Hecho dueño Alejandro de Susa, ocupó en el palacio cuarenta mil talentos en moneda acuñada, y en lo demás, preciosidades y riquezas incalculables. Dícese que sólo en púrpura de Hermíona se encontraron cinco mil talentos, la cual, con estar allí guardada desde hacía ciento noventa años, se conservaba fresca y brillante, como si acabara de ponerse, atribuyéndose esto a que el tinte del color purpúreo se daba con miel, y el color blanco con aceite blanco; pues se veían otros paños que teniendo el mismo tiempo conservaban todo su lustre y toda la viveza de colores. Refiere Dinón que los reyes de Persia hacían llevar hasta agua del Nilo y del Istro, y depositarla en el tesoro con las demás cosas que lo componían, para hacer así patente la grandeza de su imperio, y que dominaban la tierra.

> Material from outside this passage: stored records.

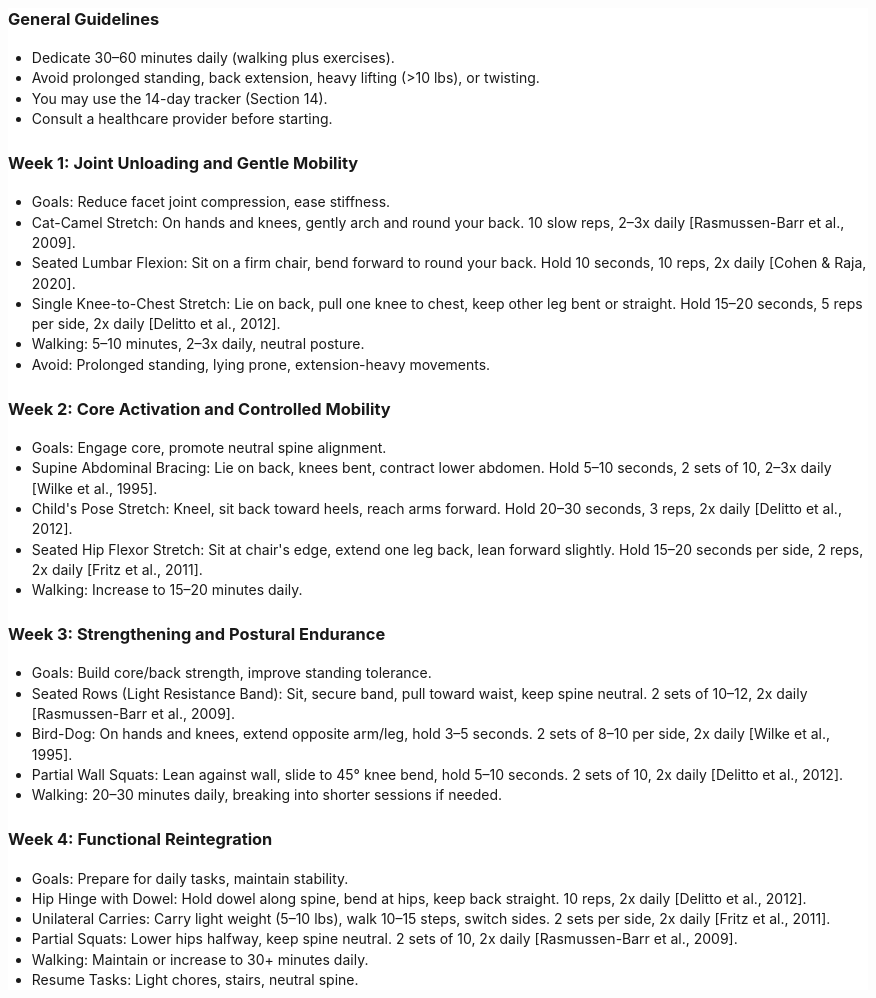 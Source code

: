 ### General Guidelines

- Dedicate 30–60 minutes daily (walking plus exercises).
- Avoid prolonged standing, back extension, heavy lifting (>10 lbs), or twisting.
- You may use the 14-day tracker (Section 14).
- Consult a healthcare provider before starting.

### Week 1: Joint Unloading and Gentle Mobility

- Goals: Reduce facet joint compression, ease stiffness.
- Cat-Camel Stretch: On hands and knees, gently arch and round your back. 10 slow reps, 2–3x daily [Rasmussen-Barr et al., 2009].
- Seated Lumbar Flexion: Sit on a firm chair, bend forward to round your back. Hold 10 seconds, 10 reps, 2x daily [Cohen & Raja, 2020].
- Single Knee-to-Chest Stretch: Lie on back, pull one knee to chest, keep other leg bent or straight. Hold 15–20 seconds, 5 reps per side, 2x daily [Delitto et al., 2012].
- Walking: 5–10 minutes, 2–3x daily, neutral posture.
- Avoid: Prolonged standing, lying prone, extension-heavy movements.

### Week 2: Core Activation and Controlled Mobility

- Goals: Engage core, promote neutral spine alignment.
- Supine Abdominal Bracing: Lie on back, knees bent, contract lower abdomen. Hold 5–10 seconds, 2 sets of 10, 2–3x daily [Wilke et al., 1995].
- Child's Pose Stretch: Kneel, sit back toward heels, reach arms forward. Hold 20–30 seconds, 3 reps, 2x daily [Delitto et al., 2012].
- Seated Hip Flexor Stretch: Sit at chair's edge, extend one leg back, lean forward slightly. Hold 15–20 seconds per side, 2 reps, 2x daily [Fritz et al., 2011].
- Walking: Increase to 15–20 minutes daily.

### Week 3: Strengthening and Postural Endurance

- Goals: Build core/back strength, improve standing tolerance.
- Seated Rows (Light Resistance Band): Sit, secure band, pull toward waist, keep spine neutral. 2 sets of 10–12, 2x daily [Rasmussen-Barr et al., 2009].
- Bird-Dog: On hands and knees, extend opposite arm/leg, hold 3–5 seconds. 2 sets of 8–10 per side, 2x daily [Wilke et al., 1995].
- Partial Wall Squats: Lean against wall, slide to 45° knee bend, hold 5–10 seconds. 2 sets of 10, 2x daily [Delitto et al., 2012].
- Walking: 20–30 minutes daily, breaking into shorter sessions if needed.

### Week 4: Functional Reintegration

- Goals: Prepare for daily tasks, maintain stability.
- Hip Hinge with Dowel: Hold dowel along spine, bend at hips, keep back straight. 10 reps, 2x daily [Delitto et al., 2012].
- Unilateral Carries: Carry light weight (5–10 lbs), walk 10–15 steps, switch sides. 2 sets per side, 2x daily [Fritz et al., 2011].
- Partial Squats: Lower hips halfway, keep spine neutral. 2 sets of 10, 2x daily [Rasmussen-Barr et al., 2009].
- Walking: Maintain or increase to 30+ minutes daily.
- Resume Tasks: Light chores, stairs, neutral spine.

Como la entrada en Persia fuese difícil por la aspereza del terreno y estuviese defendida por los más alentados y fieles de sus naturales, pues Darío se había acogido a ella, tuvo por guía, para dar cierto rodeo, que no fue tampoco muy largo, a un hombre instruido en ambas lenguas, por cuanto su padre era Licio y su madre Persa. Dícese que siendo todavía niño Alejandro, la Pitia profetizó que un Licio le serviría de guía en su expedición contra los Persas. Fue grande la mortandad que se dice haber tenido allí lugar de los que cayeron cautivos, pues escribe él mismo que, creyendo hallar en esto ventaja, había dado orden de que se diera muerte a los enemigos; que en dinero encontró tanta cantidad como en Susa, y todos los demás efectos y riquezas fueron carga diez mil yuntas de mulas y de cinco mil camellos. Habiendo visto una estatua colosal de Jerjes derribada sin reparar al suelo por la multitud que había penetrado al palacio, se paró, y saludándola como si estuviese animada: “¿A qué me determinaré -le dijo-, a dejarte en tierra, por tu expedición contra los Griegos, o a levantarte por tu grandeza de ánimo y otras virtudes?” Y al cabo, habiendo estado por un rato pensando entro sí, pasó de largo sin hablar más palabra. Queriendo que el ejército se repusiese, pues era entonces la estación de invierno, se detuvo allí cuatro meses, y se dice que estando sentado por la primera vez en el trono regio bajo un dosel de oro, Demarato, de Corinto, hombre que le amaba, continuándole la amistad que había tenido con su padre, se echó a llorar, como sucede a los ancianos, y exclamó en esta forma: “¡De qué placer tan grande se han privado aquellos Griegos que han muerto antes de haber visto a Alejandro sentado en el trono de Darío!”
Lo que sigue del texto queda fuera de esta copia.